_Instructions to follow:_ Among the records below, which lines contain the string "will"? Report them.

** Opening Material for this task block **

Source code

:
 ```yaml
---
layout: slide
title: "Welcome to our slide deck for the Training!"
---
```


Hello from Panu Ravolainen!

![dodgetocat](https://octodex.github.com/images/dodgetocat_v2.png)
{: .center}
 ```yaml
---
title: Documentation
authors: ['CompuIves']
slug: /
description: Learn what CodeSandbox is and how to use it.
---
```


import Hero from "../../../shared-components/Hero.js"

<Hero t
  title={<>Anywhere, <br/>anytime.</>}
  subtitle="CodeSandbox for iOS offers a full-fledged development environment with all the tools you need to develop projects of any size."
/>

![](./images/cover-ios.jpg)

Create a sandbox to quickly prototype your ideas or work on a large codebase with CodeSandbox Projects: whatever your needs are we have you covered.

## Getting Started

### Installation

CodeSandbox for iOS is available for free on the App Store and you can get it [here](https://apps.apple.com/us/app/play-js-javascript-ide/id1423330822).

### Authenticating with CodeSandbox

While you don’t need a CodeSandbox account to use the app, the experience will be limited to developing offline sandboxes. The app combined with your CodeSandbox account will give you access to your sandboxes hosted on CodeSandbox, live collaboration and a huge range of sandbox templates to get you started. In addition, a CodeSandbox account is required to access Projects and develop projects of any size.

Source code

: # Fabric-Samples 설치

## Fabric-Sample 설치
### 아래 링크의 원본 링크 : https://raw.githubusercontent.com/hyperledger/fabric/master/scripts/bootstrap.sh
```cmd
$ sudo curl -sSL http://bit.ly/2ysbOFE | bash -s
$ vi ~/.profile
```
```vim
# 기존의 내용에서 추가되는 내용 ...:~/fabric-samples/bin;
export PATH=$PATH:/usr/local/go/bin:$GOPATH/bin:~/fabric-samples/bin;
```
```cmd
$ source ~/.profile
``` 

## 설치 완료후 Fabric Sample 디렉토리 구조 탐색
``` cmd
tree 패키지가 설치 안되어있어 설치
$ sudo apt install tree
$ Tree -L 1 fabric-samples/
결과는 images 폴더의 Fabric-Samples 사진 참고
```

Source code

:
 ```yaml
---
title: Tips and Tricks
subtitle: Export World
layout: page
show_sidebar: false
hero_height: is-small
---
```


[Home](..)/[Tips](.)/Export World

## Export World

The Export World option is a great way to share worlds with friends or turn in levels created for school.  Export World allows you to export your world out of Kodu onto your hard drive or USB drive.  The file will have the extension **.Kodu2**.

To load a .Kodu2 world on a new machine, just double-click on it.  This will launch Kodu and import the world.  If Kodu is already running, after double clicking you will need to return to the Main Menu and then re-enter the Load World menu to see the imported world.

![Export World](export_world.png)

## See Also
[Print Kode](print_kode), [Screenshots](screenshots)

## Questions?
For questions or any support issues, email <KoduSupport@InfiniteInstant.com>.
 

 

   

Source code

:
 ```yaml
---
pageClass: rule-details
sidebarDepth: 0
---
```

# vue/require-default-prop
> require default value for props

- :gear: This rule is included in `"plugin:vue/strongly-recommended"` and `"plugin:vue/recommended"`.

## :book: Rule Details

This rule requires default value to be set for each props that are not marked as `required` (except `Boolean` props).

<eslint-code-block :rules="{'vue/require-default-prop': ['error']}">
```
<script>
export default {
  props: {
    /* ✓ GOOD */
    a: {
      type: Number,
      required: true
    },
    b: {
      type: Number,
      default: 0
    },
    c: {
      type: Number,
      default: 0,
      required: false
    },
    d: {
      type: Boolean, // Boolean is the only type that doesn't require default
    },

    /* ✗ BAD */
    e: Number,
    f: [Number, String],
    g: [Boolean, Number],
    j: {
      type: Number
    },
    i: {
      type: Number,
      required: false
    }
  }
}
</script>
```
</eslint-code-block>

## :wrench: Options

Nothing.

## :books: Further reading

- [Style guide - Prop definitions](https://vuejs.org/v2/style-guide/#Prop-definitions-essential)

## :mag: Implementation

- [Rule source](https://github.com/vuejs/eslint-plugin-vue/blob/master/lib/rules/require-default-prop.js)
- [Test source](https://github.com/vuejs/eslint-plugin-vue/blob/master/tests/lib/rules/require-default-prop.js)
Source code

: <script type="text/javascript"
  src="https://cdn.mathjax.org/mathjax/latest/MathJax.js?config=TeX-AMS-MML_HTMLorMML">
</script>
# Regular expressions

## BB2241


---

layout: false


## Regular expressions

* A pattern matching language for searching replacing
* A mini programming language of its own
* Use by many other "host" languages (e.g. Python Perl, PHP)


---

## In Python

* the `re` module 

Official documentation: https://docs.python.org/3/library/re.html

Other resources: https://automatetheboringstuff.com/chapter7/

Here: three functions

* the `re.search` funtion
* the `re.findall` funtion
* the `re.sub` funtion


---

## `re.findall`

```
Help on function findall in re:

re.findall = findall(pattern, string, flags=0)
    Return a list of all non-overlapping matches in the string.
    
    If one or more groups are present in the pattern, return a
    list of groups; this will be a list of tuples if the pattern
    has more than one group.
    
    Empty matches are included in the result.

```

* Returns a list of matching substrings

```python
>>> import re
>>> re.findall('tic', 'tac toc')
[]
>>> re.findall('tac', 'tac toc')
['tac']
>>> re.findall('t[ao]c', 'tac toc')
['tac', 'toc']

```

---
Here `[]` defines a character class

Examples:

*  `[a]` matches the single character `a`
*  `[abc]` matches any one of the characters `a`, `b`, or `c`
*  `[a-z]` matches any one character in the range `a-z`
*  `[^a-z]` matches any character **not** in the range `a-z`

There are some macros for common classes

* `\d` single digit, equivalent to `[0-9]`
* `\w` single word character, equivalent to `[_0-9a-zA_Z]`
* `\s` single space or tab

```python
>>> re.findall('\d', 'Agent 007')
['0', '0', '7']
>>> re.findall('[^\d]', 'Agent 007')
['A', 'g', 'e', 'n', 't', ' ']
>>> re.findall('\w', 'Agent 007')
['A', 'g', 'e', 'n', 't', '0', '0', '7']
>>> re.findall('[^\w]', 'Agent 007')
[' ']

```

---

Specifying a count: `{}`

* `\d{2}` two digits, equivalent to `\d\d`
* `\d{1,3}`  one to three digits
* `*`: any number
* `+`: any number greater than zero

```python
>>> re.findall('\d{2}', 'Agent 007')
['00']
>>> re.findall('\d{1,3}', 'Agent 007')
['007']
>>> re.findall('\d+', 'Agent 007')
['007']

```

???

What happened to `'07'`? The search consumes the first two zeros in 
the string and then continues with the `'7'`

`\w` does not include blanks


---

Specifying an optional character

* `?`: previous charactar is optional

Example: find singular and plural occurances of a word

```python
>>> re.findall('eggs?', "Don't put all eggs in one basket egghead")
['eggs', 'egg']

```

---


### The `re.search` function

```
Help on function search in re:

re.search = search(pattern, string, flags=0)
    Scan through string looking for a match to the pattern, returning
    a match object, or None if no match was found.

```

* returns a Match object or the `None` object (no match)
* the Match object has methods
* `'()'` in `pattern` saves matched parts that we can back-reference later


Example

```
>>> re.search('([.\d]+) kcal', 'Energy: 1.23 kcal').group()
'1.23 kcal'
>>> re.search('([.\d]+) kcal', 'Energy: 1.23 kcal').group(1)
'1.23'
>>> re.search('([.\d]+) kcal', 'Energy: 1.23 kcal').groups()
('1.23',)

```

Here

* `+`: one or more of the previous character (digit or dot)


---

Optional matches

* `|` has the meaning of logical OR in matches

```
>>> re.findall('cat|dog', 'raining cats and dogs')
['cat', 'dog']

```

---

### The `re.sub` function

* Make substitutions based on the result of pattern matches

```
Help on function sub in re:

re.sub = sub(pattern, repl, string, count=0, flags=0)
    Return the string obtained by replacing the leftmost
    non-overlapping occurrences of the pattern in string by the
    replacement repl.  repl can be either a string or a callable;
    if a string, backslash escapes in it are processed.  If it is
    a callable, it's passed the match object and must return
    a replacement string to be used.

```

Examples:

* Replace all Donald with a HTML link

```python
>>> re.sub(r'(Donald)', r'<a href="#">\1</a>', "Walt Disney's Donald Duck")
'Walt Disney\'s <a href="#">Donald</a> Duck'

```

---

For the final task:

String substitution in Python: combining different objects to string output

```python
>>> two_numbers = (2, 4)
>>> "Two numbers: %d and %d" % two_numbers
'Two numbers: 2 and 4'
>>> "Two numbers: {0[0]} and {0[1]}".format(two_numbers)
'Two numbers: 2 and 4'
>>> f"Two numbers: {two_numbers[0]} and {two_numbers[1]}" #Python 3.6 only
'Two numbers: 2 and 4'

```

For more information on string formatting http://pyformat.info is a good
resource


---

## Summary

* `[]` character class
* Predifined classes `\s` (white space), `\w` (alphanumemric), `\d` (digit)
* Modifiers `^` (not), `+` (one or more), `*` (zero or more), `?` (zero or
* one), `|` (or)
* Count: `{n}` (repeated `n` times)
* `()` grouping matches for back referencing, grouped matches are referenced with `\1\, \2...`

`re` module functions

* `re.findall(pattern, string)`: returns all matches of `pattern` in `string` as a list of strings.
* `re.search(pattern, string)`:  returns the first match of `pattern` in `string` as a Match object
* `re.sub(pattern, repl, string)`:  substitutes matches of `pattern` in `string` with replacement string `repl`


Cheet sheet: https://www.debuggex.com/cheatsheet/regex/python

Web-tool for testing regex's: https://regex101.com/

** Closing Material for this task block **

_Exercise solution:_
While you don’t need a CodeSandbox account to use the app, the experience will be limited to developing offline sandboxes. The app combined with your CodeSandbox account will give you access to your sandboxes hosted on CodeSandbox, live collaboration and a huge range of sandbox templates to get you started. In addition, a CodeSandbox account is required to access Projects and develop projects of any size.
The Export World option is a great way to share worlds with friends or turn in levels created for school.  Export World allows you to export your world out of Kodu onto your hard drive or USB drive.  The file will have the extension **.Kodu2**.
To load a .Kodu2 world on a new machine, just double-click on it.  This will launch Kodu and import the world.  If Kodu is already running, after double clicking you will need to return to the Main Menu and then re-enter the Load World menu to see the imported world.
    list of groups; this will be a list of tuples if the pattern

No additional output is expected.